Kogan sees improved synergies between its Australian and New Zealand operations. The Kiwi arm is now led by Gracie MacKinlay after Mighty Ape founder Simon Barton stepped down as CEO last year.

“There are a lot of things that Mighty Ape is brilliant at that we don’t have a lot of ability at Kogan, and vice versa,” Kogan says.

“In terms of verticals and launching a mobile offering, and warehousing expertise, there’s definitely a lot the teams could work on together.”

Kogan sees digital efficiency as the company’s “bread and butter” in terms of lowering prices for consumers.

One of the company’s key strategies in this regard is Kogan First, a subscription-based membership that over the past six months has provided customers with approximately $14 million in benefits in the form of free shipping and discounts. plans to increase annual subscriptions from $79 to $99, a move that Kogan says will not meet with any setbacks.

The Kogan First program grew to more than 404,000 subscribers at the end of December and brought its revenue to $10.8 million, up 83.1% year-on-year.

“Our data shows the program is so valuable that customers love it and any small price increase won’t impact customer sentiment,” Kogan says.

“We have had several price increases over the history of the program. The data shows us that customers understand the inflationary pressures, that everything has increased, including freight, and that they are getting so much value from the program that the small price increase is almost irrelevant.

The marketing advantage

Kogan says that the sustainability of’s business is based on “creating value day in and day out.”

“We’ve been doing this since 2006 and it’s driven by the efficiency of our business model.

“Thanks to Kogan First, our marketing has become more effective over the semester.
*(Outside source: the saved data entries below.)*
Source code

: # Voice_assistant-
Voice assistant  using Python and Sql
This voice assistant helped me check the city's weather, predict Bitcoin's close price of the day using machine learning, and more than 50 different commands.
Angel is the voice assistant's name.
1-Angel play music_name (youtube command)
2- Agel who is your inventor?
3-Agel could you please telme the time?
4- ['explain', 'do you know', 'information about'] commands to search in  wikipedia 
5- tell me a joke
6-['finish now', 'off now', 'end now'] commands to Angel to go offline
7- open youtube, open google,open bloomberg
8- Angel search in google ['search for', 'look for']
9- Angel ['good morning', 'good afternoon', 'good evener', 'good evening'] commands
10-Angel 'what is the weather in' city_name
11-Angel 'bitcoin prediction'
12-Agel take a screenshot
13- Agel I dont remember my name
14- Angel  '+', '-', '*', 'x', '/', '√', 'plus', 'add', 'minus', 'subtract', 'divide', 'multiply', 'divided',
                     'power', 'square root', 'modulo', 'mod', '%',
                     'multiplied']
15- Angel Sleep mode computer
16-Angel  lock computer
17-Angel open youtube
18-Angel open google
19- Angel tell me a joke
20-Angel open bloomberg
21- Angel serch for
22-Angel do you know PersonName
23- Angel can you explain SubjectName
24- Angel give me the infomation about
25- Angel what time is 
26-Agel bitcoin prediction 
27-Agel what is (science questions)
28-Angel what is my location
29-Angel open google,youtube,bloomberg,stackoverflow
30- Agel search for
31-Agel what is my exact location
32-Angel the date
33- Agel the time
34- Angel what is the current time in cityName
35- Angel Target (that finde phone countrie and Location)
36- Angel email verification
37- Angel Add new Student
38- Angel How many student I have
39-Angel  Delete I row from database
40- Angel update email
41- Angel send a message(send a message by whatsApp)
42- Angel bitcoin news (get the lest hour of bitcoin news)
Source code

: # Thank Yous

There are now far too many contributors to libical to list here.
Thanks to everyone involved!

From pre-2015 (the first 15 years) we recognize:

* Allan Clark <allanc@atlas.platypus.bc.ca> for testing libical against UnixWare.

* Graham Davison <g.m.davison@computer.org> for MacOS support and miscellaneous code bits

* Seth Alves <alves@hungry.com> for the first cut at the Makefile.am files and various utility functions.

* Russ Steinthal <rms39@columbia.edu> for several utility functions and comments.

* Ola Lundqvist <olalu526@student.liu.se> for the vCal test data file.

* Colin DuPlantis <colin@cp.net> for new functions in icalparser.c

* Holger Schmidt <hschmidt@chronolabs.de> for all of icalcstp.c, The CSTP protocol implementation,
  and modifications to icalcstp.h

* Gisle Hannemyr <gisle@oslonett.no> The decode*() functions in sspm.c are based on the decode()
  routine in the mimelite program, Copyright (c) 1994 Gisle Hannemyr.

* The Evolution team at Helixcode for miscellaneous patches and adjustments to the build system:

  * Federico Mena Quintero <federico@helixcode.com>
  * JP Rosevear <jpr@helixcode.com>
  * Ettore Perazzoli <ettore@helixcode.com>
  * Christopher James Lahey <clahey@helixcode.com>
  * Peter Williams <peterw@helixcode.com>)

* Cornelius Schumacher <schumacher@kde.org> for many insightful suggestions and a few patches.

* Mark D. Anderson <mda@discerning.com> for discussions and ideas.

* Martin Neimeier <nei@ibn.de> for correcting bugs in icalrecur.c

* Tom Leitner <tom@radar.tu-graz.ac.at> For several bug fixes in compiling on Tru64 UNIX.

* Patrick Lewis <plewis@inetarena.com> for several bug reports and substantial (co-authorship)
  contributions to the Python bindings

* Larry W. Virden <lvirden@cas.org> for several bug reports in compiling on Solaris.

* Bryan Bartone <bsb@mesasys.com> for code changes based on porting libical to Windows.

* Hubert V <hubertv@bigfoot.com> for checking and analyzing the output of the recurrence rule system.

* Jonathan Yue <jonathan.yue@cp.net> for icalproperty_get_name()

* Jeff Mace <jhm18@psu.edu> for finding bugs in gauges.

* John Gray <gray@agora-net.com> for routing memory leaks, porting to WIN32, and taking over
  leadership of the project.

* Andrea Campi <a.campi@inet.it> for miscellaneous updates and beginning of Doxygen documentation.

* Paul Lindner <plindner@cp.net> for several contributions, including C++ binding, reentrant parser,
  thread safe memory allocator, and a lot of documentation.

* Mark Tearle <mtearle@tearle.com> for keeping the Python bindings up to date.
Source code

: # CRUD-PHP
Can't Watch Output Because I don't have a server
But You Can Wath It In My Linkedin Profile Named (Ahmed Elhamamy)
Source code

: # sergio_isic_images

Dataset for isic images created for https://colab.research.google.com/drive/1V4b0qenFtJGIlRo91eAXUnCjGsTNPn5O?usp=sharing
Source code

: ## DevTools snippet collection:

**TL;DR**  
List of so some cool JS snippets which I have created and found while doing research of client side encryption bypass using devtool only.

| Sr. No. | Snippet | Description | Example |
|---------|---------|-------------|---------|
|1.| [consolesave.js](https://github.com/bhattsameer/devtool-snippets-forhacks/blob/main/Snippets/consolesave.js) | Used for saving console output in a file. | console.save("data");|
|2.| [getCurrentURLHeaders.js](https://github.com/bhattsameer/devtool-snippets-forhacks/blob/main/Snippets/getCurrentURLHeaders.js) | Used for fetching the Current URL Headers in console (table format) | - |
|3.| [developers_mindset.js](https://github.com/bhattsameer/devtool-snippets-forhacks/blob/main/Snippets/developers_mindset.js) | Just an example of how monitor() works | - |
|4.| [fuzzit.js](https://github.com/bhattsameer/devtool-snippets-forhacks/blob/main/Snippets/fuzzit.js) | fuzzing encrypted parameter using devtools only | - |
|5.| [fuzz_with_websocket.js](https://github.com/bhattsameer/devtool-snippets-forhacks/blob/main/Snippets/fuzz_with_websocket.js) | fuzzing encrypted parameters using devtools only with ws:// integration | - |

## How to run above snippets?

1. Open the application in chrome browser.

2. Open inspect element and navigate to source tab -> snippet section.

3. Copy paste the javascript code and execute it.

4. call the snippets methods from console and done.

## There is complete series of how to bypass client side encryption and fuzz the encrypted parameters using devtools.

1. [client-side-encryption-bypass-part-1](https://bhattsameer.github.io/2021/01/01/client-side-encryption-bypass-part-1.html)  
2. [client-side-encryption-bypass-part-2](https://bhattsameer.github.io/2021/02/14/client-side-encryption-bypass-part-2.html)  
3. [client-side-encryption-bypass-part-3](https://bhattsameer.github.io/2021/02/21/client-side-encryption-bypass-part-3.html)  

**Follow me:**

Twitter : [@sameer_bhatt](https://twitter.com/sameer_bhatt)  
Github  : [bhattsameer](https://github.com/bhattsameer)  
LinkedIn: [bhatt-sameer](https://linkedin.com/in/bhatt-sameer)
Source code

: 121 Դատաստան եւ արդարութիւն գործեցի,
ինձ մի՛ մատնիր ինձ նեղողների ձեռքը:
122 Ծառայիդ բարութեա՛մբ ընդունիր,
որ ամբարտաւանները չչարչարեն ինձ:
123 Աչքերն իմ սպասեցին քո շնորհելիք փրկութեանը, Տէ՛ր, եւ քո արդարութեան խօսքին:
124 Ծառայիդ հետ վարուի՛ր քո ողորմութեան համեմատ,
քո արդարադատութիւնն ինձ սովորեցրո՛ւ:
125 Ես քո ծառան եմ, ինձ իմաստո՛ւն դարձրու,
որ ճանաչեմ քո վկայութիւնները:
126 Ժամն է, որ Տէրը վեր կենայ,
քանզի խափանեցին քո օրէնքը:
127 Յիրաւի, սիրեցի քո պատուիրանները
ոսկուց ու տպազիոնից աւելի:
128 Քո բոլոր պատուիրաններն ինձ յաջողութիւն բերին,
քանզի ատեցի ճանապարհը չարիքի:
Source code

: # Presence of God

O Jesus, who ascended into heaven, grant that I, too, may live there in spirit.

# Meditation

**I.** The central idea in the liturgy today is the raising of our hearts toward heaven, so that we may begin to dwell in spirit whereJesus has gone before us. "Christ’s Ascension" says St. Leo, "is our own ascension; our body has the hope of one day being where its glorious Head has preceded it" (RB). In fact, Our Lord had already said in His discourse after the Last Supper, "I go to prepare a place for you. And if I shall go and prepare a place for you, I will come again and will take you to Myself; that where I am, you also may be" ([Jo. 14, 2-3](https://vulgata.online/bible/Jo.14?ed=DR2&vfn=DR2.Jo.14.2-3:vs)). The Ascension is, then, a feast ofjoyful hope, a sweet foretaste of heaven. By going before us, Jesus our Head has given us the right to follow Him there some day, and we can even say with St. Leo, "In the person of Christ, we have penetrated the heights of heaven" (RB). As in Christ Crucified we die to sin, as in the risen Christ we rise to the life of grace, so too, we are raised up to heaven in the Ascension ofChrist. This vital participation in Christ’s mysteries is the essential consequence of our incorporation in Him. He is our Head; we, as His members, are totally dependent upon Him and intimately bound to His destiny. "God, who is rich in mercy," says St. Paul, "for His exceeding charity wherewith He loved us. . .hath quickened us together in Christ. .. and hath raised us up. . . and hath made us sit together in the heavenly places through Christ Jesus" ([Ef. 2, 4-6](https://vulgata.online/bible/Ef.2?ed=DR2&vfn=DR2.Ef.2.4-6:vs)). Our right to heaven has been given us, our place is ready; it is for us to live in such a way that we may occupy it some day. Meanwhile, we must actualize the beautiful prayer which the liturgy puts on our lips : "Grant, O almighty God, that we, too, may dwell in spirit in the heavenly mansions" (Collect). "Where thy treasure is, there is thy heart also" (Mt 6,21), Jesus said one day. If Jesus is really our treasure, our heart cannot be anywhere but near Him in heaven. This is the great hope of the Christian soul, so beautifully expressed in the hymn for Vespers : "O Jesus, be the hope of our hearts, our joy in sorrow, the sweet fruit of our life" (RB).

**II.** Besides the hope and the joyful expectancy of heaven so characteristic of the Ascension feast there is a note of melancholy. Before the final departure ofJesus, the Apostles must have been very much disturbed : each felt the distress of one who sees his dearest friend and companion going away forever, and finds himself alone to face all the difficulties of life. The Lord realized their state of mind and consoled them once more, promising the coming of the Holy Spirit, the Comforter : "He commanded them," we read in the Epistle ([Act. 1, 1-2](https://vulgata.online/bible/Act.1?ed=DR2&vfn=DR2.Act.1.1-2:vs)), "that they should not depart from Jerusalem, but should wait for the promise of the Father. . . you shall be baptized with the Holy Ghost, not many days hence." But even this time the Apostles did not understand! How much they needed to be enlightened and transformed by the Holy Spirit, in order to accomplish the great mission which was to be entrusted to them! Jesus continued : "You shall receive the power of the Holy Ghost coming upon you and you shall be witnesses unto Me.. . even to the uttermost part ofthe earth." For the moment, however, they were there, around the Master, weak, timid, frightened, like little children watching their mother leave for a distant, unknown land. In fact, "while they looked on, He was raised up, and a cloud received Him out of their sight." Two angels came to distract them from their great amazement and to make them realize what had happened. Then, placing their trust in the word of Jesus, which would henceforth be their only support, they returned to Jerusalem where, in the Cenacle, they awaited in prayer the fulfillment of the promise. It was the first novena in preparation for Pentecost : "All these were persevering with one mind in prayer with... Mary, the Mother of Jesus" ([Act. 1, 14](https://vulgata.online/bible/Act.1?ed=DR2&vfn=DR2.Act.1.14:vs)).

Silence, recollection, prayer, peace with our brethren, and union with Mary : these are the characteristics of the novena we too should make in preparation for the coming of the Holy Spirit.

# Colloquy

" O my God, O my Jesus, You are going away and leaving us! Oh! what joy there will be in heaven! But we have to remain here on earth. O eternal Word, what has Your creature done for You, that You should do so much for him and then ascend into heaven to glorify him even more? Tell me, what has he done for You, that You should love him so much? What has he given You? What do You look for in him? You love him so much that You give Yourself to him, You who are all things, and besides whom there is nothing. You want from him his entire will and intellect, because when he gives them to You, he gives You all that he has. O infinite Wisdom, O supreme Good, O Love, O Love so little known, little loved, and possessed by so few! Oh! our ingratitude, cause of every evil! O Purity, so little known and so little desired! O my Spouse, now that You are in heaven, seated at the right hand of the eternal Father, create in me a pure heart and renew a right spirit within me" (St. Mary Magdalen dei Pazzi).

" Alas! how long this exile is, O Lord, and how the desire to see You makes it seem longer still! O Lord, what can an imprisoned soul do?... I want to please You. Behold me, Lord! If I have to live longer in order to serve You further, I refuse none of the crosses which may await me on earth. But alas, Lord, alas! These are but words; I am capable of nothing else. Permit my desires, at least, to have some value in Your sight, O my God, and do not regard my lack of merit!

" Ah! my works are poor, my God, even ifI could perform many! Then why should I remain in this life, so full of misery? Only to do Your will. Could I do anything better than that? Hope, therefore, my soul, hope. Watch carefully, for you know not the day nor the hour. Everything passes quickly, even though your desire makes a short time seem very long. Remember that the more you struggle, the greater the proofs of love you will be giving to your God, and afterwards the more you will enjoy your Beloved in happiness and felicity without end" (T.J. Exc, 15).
Typically, online retailers have to spend a lot on marketing and Google to keep bringing customers back. If you have a loyalty program where customers come back and start their shopping experience on your site, you don’t need to spend all that money on marketing.

Looking ahead, Kogan also sees cost-of-living pressures as key to gaining market share.

“You never want to see the economy do things harshly and you also never want to see consumers do things harshly, but the fact is that the macro environment throws us into a situation where interest rates go up, energy prices are rising; there are pressures on the cost of living left and right.

“Because we are on the value side of the market, more and more people will compare prices and read reviews. Historically, we have gained market share under these conditions. Although you do not want these conditions exist, from a commercial point of view, we are well prepared to manage them.

Online retail has come a long way since Kogan established its online website in 2006 to sell China-made LCD TVs, later expanding its offering to include a wider range of brands and electronics.

Kogan is not afraid of competition. Recalling the difficulty he had convincing buyers to go online at the time, he says the more mainstream it becomes, the better for everyone.

“We used to shout from the rooftops about the benefits of online retailing and trying to convince people that shopping online is safe, offers better value for money and ‘they are more efficient,’ he says.

“Our business leaders said no one would buy online and it was a fad. At least now, some of the nation’s biggest retailers are running TV ads urging people to shop online.

“As a business, we love this because more people are starting their buying experience by opening up their laptop, loading a few tabs, doing their research, comparing prices, reviews, and specs. , the more market share we will gain.”

Kogan says after closing out a difficult 2022, he is confident for the year ahead.

“We are quite enthusiastic about the situation of the company. It’s good to have those inventory issues behind us and focus on efficiency as we have for almost 17 years.